By Emma Love

I love sex.
Rough and dirty,
Tender and slow,
I love it all.
I was taught
I am free to make choices about my body
As I saw fit.
I was taught
That any pregnancy not my own,
Isn’t any of my damn business.

Tell me life is sacred
And I will agree.
My life is sacred—
I will not jeopardize it
For a religious belief I do not share.

Tell me I’m a godless whore
And I will laugh.
Emblazon a letter on my chest
And I will stain my lips the same scarlet.
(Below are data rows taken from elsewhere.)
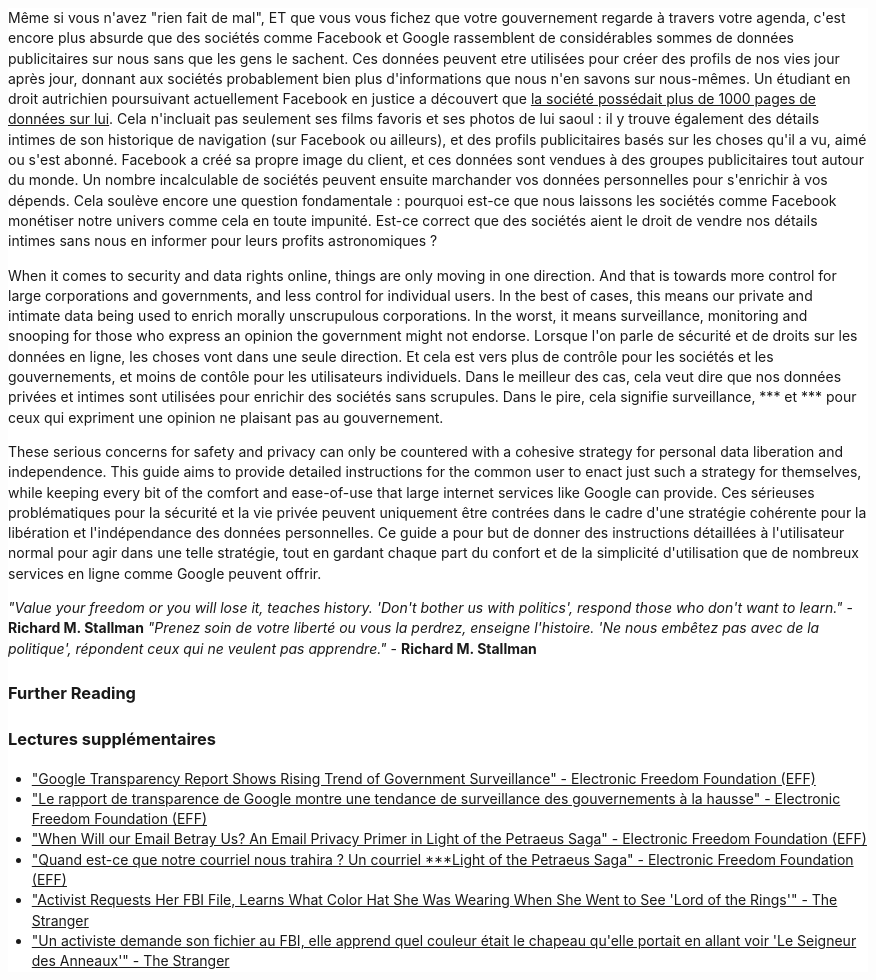 Même si vous n'avez "rien fait de mal", ET que vous vous fichez que votre gouvernement regarde à travers votre agenda, c'est encore plus absurde que des sociétés comme Facebook et Google rassemblent de considérables sommes de données publicitaires sur nous sans que les gens le sachent. Ces données peuvent etre utilisées pour créer des profils de nos vies jour après jour, donnant aux sociétés probablement bien plus d'informations que nous n'en savons sur nous-mêmes. Un étudiant en droit autrichien poursuivant actuellement Facebook en justice a découvert que [la société possédait plus de 1000 pages de données sur lui][3]. Cela n'incluait pas seulement ses films favoris et ses photos de lui saoul : il y trouve également des détails intimes de son historique de navigation (sur Facebook ou ailleurs), et des profils publicitaires basés sur les choses qu'il a vu, aimé ou s'est abonné. Facebook a créé sa propre image du client, et ces données sont vendues à des groupes publicitaires tout autour du monde. Un nombre incalculable de sociétés peuvent ensuite marchander vos données personnelles pour s'enrichir à vos dépends. Cela soulève encore une question fondamentale : pourquoi est-ce que nous laissons les sociétés comme Facebook monétiser notre univers comme cela en toute impunité. Est-ce correct que des sociétés aient le droit de vendre nos détails intimes sans nous en informer pour leurs profits astronomiques ?

When it comes to security and data rights online, things are only moving in one direction. And that is towards more control for large corporations and governments, and less control for individual users. In the best of cases, this means our private and intimate data being used to enrich morally unscrupulous corporations. In the worst, it means surveillance, monitoring and snooping for those who express an opinion the government might not endorse.
Lorsque l'on parle de sécurité et de droits sur les données en ligne, les choses vont dans une seule direction. Et cela est vers plus de contrôle pour les sociétés et les gouvernements, et moins de contôle pour les utilisateurs individuels. Dans le meilleur des cas, cela veut dire que nos données privées et intimes sont utilisées pour enrichir des sociétés sans scrupules. Dans le pire, cela signifie surveillance, *** et *** pour ceux qui expriment une opinion ne plaisant pas au gouvernement.

These serious concerns for safety and privacy can only be countered with a cohesive strategy for personal data liberation and independence. This guide aims to provide detailed instructions for the common user to enact just such a strategy for themselves, while keeping every bit of the comfort and ease-of-use that large internet services like Google can provide.
Ces sérieuses problématiques pour la sécurité et la vie privée peuvent uniquement être contrées dans le cadre d'une stratégie cohérente pour la libération et l'indépendance des données personnelles. Ce guide a pour but de donner des instructions détaillées à l'utilisateur normal pour agir dans une telle stratégie, tout en gardant chaque part du confort et de la simplicité d'utilisation que de nombreux services en ligne comme Google peuvent offrir.
  
*"Value your freedom or you will lose it, teaches history. 'Don't bother us with politics', respond those who don't want to learn."* - **Richard M. Stallman**
*"Prenez soin de votre liberté ou vous la perdrez, enseigne l'histoire. 'Ne nous embêtez pas avec de la politique', répondent ceux qui ne veulent pas apprendre."* - **Richard M. Stallman**
  
### Further Reading
### Lectures supplémentaires

*   ["Google Transparency Report Shows Rising Trend of Government Surveillance" - Electronic Freedom Foundation (EFF)][4]
*   ["Le rapport de transparence de Google montre une tendance de surveillance des gouvernements à la hausse" - Electronic Freedom Foundation (EFF)][4]
*   ["When Will our Email Betray Us? An Email Privacy Primer in Light of the Petraeus Saga" - Electronic Freedom Foundation (EFF)][5]
*   ["Quand est-ce que notre courriel nous trahira ? Un courriel ***Light of the Petraeus Saga" - Electronic Freedom Foundation (EFF)][5]
*   ["Activist Requests Her FBI File, Learns What Color Hat She Was Wearing When She Went to See 'Lord of the Rings'" - The Stranger][6]
*   ["Un activiste demande son fichier au FBI, elle apprend quel couleur était le chapeau qu'elle portait en allant voir 'Le Seigneur des Anneaux'" - The Stranger][6]


 [1]: https://en.wikipedia.org/wiki/Criticism_of_Google#Privacy
 [2]: http://www.aclu.org/spy-files
 [3]: http://arstechnica.com/tech-policy/2012/11/how-one-law-student-is-making-facebook-get-serious-about-privacy/
 [4]: https://www.eff.org/deeplinks/2012/11/google-transparency-report-shows-rising-trend-government-surveillance
 [5]: https://www.eff.org/deeplinks/2012/11/when-will-our-email-betray-us-email-privacy-primer-light-petraeus-saga
 [6]: http://slog.thestranger.com/slog/archives/2012/02/09/activist-requests-her-fbi-file-learns-what-color-hat-she-was-wearing-when-she-went-to-see-lord-of-the-rings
Tell me it’s about morality
And I will shrug.
I like my morals fine
And I sleep in peace at night.

Tell me it’s about anything but the babies
And I can brush it off
As impersonal ignorance.

But tell me it’s about the babies,
And I cannot be held accountable
For the beast with sharpened teeth
That emerges.

I cannot be convinced
Condemning a parent and fetus to die
From internal bleeding
As an ectopic pregnancy shreds
Their fallopian tubes apart
Is saving the babies.

I cannot be convinced
Tossing a nameless infant
from foster home
To foster home,
Carving trauma into their DNA,
Is saving the babies.

I cannot be convinced
Pain being passed from one generation
To the next,
To the next—
The love of ill-equipped parents
Warping into despair—
Is saving the babies.

I will wear that scarlet letter,
I will endure judgment and condemnation
and shamelessly enjoy
Every dirty sexual act I please
Because the villains of this story
have never been the pregnant and vulnerable.
The villains of this story
Rule from their bench
Of unelected God-Kings,
Telling us to live with their manufactured consequences.

But where were they
When I first looked into the haunted eyes
Of a violated child?

Where were they
When I photographed cigarette burns
On a young boy’s arm
In a house too small for all his siblings?
Where were they
When I cradled an emaciated toddler
To my chest and wept
As his eyes drifted shut
With exhaustion born of hunger?

So go ahead and preach
Your vile views on sin and sexuality,
But don’t pretend your hatred
Is helping anyone.
When my judgment comes
I won’t claim myself
A paragon of virtue,
But at least when I say I saved the babies,
It will be true.

Emma Love is a 26-year-old writer from Washington state. After working in social services for several years, she is working on her Professional and Creative Writing degree at Central Washington University.